A lot of Rap music also seems to be wantonly misogynistic.


----------



## elgar's ghost (Aug 8, 2010)

A lot of rap lyrics are unpleasant altogether - for each song denoting genuine struggles in the neighbourhood and being victimised by the police there is another celebrating gang violence, keeping 'b*tch*s' in line and showing off gaudy luxuries which have no doubt been dubiously acquired. Maybe some of these 'songs' were parodies of the shallowness of thug life but judging by the amount of rap stars who die before their time or end up in jail too many seem to want to cross over to the dark side irrespective of whatever social ills there might be right under their noses. Back in the 70s Barrett and Whitfield were among the ones who nailed it with the lyrics of _Ball of Confusion_, George Clinton and his merry funksters tried to bring people together with humour, then early 80s songs like _The Message_ highlighted inner city deprivation and lack of hope. I know rap started off as a kind of militant off-shoot of hip-hop but has it really ever done black credibility any favours?


----------



## pianozach (May 21, 2018)

elgars ghost said:


> A lot of rap lyrics are unpleasant altogether - for each song denoting genuine struggles in the neighbourhood and being victimised by the police there is another celebrating gang violence, keeping 'b*tch*s' in line and showing off gaudy luxuries which have no doubt been dubiously acquired. Maybe some of these 'songs' were parodies of the shallowness of thug life but judging by the amount of rap stars who die before their time or end up in jail too many seem to want to cross over to the dark side irrespective of whatever social ills there might be right under their noses. Back in the 70s Barrett and Whitfield were among the ones who nailed it with the lyrics of _Ball of Confusion_, George Clinton and his merry funksters tried to bring people together with humour, then early 80s songs like _The Message_ highlighted inner city deprivation and lack of hope. *I know rap started off as a kind of militant off-shoot of hip-hop* but has it really ever done black credibility any favours?

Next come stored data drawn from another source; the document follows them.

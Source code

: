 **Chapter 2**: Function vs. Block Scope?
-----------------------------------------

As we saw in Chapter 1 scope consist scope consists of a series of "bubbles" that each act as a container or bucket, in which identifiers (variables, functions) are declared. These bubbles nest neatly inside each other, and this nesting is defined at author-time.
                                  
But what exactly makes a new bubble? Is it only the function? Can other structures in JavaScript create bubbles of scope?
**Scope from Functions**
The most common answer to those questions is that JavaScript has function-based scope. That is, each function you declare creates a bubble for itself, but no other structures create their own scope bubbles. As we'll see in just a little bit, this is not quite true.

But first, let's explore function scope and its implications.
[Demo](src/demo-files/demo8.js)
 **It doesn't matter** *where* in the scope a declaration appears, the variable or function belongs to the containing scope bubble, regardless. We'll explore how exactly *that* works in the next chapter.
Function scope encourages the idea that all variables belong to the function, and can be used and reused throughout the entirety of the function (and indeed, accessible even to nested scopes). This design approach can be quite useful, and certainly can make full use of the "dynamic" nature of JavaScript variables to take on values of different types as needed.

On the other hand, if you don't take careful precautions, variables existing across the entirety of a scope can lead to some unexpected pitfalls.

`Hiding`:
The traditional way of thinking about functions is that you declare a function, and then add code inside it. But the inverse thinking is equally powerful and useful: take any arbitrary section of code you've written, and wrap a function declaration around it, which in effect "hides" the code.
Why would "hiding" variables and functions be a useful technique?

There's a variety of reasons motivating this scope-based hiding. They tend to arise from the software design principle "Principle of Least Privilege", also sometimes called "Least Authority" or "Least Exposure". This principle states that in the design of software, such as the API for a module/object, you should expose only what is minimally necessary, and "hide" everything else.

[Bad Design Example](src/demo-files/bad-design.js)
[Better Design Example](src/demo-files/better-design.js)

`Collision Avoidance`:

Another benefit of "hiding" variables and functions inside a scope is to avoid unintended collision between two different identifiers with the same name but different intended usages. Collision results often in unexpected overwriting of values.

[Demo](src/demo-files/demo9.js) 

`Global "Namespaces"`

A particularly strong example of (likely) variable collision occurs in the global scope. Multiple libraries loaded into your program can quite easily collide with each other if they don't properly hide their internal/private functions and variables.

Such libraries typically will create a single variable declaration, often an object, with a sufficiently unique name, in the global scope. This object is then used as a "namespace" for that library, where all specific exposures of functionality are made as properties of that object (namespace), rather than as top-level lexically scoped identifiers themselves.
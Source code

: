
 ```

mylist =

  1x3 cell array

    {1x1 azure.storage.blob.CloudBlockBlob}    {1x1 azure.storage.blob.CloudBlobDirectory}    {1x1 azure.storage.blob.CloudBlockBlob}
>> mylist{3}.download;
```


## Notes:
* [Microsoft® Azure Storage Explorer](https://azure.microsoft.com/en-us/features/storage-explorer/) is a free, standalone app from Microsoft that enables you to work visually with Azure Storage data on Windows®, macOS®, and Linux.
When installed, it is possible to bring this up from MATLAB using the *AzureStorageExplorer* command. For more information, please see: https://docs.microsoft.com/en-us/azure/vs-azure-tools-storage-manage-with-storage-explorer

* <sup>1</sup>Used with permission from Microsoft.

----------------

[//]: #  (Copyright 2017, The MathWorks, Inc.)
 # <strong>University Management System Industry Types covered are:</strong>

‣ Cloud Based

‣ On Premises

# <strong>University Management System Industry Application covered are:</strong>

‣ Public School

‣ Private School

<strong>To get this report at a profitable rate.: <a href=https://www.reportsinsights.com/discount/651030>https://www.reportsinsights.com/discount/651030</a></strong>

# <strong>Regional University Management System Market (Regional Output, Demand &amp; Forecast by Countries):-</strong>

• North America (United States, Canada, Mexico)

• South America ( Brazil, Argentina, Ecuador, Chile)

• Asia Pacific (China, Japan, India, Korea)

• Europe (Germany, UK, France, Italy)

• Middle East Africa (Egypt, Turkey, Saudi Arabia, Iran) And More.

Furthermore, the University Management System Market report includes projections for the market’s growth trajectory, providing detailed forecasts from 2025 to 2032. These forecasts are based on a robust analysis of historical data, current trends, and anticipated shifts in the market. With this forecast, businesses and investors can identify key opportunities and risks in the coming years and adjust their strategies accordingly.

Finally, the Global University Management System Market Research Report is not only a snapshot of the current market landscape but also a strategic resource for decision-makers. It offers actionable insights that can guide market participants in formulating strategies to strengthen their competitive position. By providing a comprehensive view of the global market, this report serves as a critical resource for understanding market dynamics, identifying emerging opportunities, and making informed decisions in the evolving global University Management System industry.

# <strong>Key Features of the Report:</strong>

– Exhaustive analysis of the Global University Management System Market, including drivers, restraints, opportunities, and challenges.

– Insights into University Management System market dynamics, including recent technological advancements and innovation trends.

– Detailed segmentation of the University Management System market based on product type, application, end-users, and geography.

I always thought that rap came first.

Wikipedia, to my surprise, starts their listing for Hip Hop THIS way: *"Hip hop music, also known as rap music, is . . . "*.

I'd always considered the two to be separate genres, even though they intermingle all the time.


----------



## Phil loves classical (Feb 8, 2017)

This thread topic reminds me of that Ice Cube album Death Certificate. There he's homophobic, racist against Koreans, Jews, whites (in some form or other), sexist towards women, amid usual rantings about the police (which is not always justified). But the music can be damn funky.


----------



## SanAntone (May 10, 2020)

Hip-hop is a more general term for a cultural expression that has included, graffiti, fashion, dance, DJ-ing, MC-ing, all of which defined the style of music that is called Rap. The lyrical content is an outgrowth of a much older aspect of Black society - "The Dozens" and cutting contests which were also aspects of early Jazz, as well as broadly representative of a specific community and demographic. 

The lyrical subject matter touches on every aspect of the cultural life of this community (including some which are politically incorrect among middle class white society) and features the creative use of language, meter, and rhyme. Also it is no accident that Rap artists use pseudonyms. These are characters created in order to delver messages, often exaggerated, and not necessarily identical to those of the artists. 

It is art, with all the licenses art is regularly granted for the purpose of creative expression.

I doubt any member of TC has the life experience and credibility to address these issues.


----------



## fbjim (Mar 8, 2021)

In a general sense there is less tolerance for that kind of thing nowadays, which has been seen in all popular culture, including hip-hop. Certainly performers would have a harder time getting away with the things they did at the height of the gangsta-rap era that they do now. 

Certainly you can accuse critics of double-standards when it comes to covering "bling rap" versus the at-times deliberately decadent image of white rock artists, but I am not going to miss the period when stars would just drop homophobic slurs in tracks like it was nothing.


----------



## SanAntone (May 10, 2020)

fbjim said:


> In a general sense there is less tolerance for that kind of thing nowadays,


The snowflake syndrome and cancel culture hopefully will pass. I prefer freedom of expression to censorship in the name of "safe zones."


----------



## pianozach (May 21, 2018)

SanAntone said:


> The snowflake syndrome and cancel culture hopefully will pass. I prefer freedom of expression to censorship in the name of "safe zones."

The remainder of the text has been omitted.